FIG. 13 shows schematically a section through the folding cylinder 01 at the level of the pulleys 74, 77 and the toothed belt 76. Between two pulleys 77, the toothed belt 76 loops around respective rollers 78, at least one of which is displaceable in the radial direction for tightening the toothed belt 76.

As long as the adjustment drive of the shaft 27 remains stopped, a rotation of the gear wheel 24 is transmitted to the crown gear 47 via the “harmonic drive” gear 26 at the same rotational speed. The shaft 73 does not rotate in its bore 72, and the strips 71 are not axially displaced. When the adjustment drive is actuated and the shaft 27 rotates, this leads to a displacement of the crown gear 47 with respect to the gear wheel 24. The result is a displacement of the strips 61 and a change of the circumference of the cylinder 01.

Link chains can also be employed in place of the toothed belt 76.

FIG. 14 shows a modification of the third embodiment of the invention. This modification differs from the embodiment shown in FIG. 12 by the attachment of the crown gear 47, which in FIG. 14 is rotatably seated not on the shaft section 71 of the folding cylinder 01, but instead coaxially with the folding cylinder 01 on the plate 69 that is located opposite to it. The mode of functioning of this modification does not differ from that of the embodiment in FIG. 12.

While preferred embodiments of a folding apparatus comprising a cylinder with an adjustable circumference, in accordance with the present invention have been set forth fully and completely hereinabove, it will be apparent to one of skill in the art that various changes in, for example the overall configuration of the printing device with which this folding apparatus is utilized, the type of material being folded, and the like could be made without departing from the true spirit and scope of the present invention which is accordingly to be limited only by the appended claims.

Claims

1. A folding apparatus comprising:

a cylinder;

a cylinder gear wheel;

means supporting said cylinder for rotation about a cylinder axis of rotation in a frame;

a cylinder shell surface including at least one hoop extending in a circumferential direction of said cylinder shell surface, said at least one hoop being supported for displacement with respect to said cylinder shell surface;

an adjusting gear assembly for displacement of said at least one hoop, said adjusting gear assembly including first and second stages, each of said first and second stages having a flexible toothed sleeve, said first and second flexible toothed sleeves of said first and second stages of said adjusting gear assembly being connected to each other;

a flexible toothed sleeve support shaft having an elliptical section, said elliptical section being adapted to deform said first and second flexible toothed sleeves of said first and second stages of said adjusting gear assembly;

a drive mechanism for said flexible toothed sleeve support shaft;

a first internally geared wheel in said first stage, said first internally geared wheel having internal teeth meshing with said first flexible toothed sleeve and having external teeth engaging said cylinder gear wheel; and

a second internally geared wheel in said second stage, said second internally geared wheel having internal teeth meshing with said second flexible toothed sleeve and having external teeth connected to said at least one hoop.
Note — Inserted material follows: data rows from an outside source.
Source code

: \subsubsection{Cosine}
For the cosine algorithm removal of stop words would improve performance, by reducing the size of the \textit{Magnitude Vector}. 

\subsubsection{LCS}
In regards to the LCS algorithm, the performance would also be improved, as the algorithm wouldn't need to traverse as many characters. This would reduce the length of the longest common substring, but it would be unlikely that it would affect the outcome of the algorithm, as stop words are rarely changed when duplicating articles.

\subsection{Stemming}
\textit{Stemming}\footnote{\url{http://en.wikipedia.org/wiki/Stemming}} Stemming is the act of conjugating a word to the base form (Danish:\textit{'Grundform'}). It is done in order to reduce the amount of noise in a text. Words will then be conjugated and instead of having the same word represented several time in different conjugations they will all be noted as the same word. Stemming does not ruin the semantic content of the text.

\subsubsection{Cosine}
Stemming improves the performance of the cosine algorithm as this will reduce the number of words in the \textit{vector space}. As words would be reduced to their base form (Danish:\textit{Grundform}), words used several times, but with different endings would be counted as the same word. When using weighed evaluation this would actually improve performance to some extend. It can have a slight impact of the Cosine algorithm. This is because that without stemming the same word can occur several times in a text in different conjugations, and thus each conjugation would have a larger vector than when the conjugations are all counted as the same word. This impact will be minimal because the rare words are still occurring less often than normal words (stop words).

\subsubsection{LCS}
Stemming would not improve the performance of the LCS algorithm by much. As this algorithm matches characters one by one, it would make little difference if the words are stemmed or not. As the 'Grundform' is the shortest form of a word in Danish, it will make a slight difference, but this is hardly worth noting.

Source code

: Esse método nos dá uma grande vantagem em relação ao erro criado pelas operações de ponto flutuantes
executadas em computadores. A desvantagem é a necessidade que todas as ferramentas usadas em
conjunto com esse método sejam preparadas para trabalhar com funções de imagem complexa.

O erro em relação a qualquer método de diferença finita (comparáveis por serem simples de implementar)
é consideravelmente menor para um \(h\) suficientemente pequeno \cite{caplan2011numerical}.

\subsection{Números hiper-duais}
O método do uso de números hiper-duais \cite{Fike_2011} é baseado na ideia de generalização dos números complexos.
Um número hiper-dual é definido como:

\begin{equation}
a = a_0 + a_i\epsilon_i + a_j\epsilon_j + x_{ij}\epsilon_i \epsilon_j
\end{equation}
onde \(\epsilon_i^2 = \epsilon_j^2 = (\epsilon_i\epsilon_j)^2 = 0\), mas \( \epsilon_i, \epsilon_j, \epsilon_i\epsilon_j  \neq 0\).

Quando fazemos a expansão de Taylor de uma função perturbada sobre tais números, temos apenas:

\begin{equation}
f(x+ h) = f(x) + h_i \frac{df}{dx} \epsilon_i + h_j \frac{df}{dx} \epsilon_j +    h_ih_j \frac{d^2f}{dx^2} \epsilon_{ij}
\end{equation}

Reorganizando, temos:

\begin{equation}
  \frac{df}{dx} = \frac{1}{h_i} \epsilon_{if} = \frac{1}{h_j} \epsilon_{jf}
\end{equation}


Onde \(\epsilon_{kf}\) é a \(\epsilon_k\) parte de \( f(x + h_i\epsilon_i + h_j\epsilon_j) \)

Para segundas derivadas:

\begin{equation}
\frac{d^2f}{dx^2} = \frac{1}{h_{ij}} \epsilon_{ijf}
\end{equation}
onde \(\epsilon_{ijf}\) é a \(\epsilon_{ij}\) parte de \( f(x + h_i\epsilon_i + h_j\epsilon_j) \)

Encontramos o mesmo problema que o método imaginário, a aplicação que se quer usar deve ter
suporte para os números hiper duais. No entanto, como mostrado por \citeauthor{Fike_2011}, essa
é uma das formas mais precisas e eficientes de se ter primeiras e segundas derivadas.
2. The folding apparatus of claim 1 including a blade cylinder and further including first and second drive trains originating at said blade cylinder, one of said first and second drive trains driving said cylinder, the other of said first and second drive trains driving said first and second internally geared wheels.

3. The folding apparatus of claim 1 including a first drive train for said cylinder and a second drive train for at least one of said first and second internally geared wheels, and further including a cylinder cover disk with a cover disk drive train, said cylinder drive train, said at least one of said first and second internally geared wheel drive train and said cover disk drive train having at least one common element.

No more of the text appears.